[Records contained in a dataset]

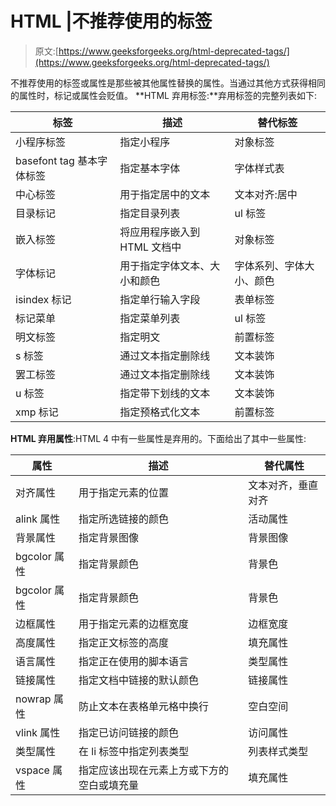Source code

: # HTML |不推荐使用的标签

> 原文:[https://www.geeksforgeeks.org/html-deprecated-tags/](https://www.geeksforgeeks.org/html-deprecated-tags/)

不推荐使用的标签或属性是那些被其他属性替换的属性。当通过其他方式获得相同的属性时，标记或属性会贬值。
**HTML 弃用标签:**弃用标签的完整列表如下:

| 标签 | 描述 | 替代标签 |
| --- | --- | --- |
| 小程序标签 | 指定小程序 | 对象标签 |
| basefont tag 基本字体标签 | 指定基本字体 | 字体样式表 |
| 中心标签 | 用于指定居中的文本 | 文本对齐:居中 |
| 目录标记 | 指定目录列表 | ul 标签 |
| 嵌入标签 | 将应用程序嵌入到 HTML 文档中 | 对象标签 |
| 字体标记 | 用于指定字体文本、大小和颜色 | 字体系列、字体大小、颜色 |
| isindex 标记 | 指定单行输入字段 | 表单标签 |
| 标记菜单 | 指定菜单列表 | ul 标签 |
| 明文标签 | 指定明文 | 前置标签 |
| s 标签 | 通过文本指定删除线 | 文本装饰 |
| 罢工标签 | 通过文本指定删除线 | 文本装饰 |
| u 标签 | 指定带下划线的文本 | 文本装饰 |
| xmp 标记 | 指定预格式化文本 | 前置标签 |

**HTML 弃用属性**:HTML 4 中有一些属性是弃用的。下面给出了其中一些属性:

| 属性 | 描述 | 替代属性 |
| --- | --- | --- |
| 对齐属性 | 用于指定元素的位置 | 文本对齐，垂直对齐 |
| alink 属性 | 指定所选链接的颜色 | 活动属性 |
| 背景属性 | 指定背景图像 | 背景图像 |
| bgcolor 属性 | 指定背景颜色 | 背景色 |
| bgcolor 属性 | 指定背景颜色 | 背景色 |
| 边框属性 | 用于指定元素的边框宽度 | 边框宽度 |
| 高度属性 | 指定正文标签的高度 | 填充属性 |
| 语言属性 | 指定正在使用的脚本语言 | 类型属性 |
| 链接属性 | 指定文档中链接的默认颜色 | 链接属性 |
| nowrap 属性 | 防止文本在表格单元格中换行 | 空白空间 |
| vlink 属性 | 指定已访问链接的颜色 | 访问属性 |
| 类型属性 | 在 li 标签中指定列表类型 | 列表样式类型 |
| vspace 属性 | 指定应该出现在元素上方或下方的空白或填充量 | 填充属性 |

• _ABOUT THIS TASK_
State how many lines above include the word "对象标签", and nothing more.

• _WRITTEN RESPONSE_
2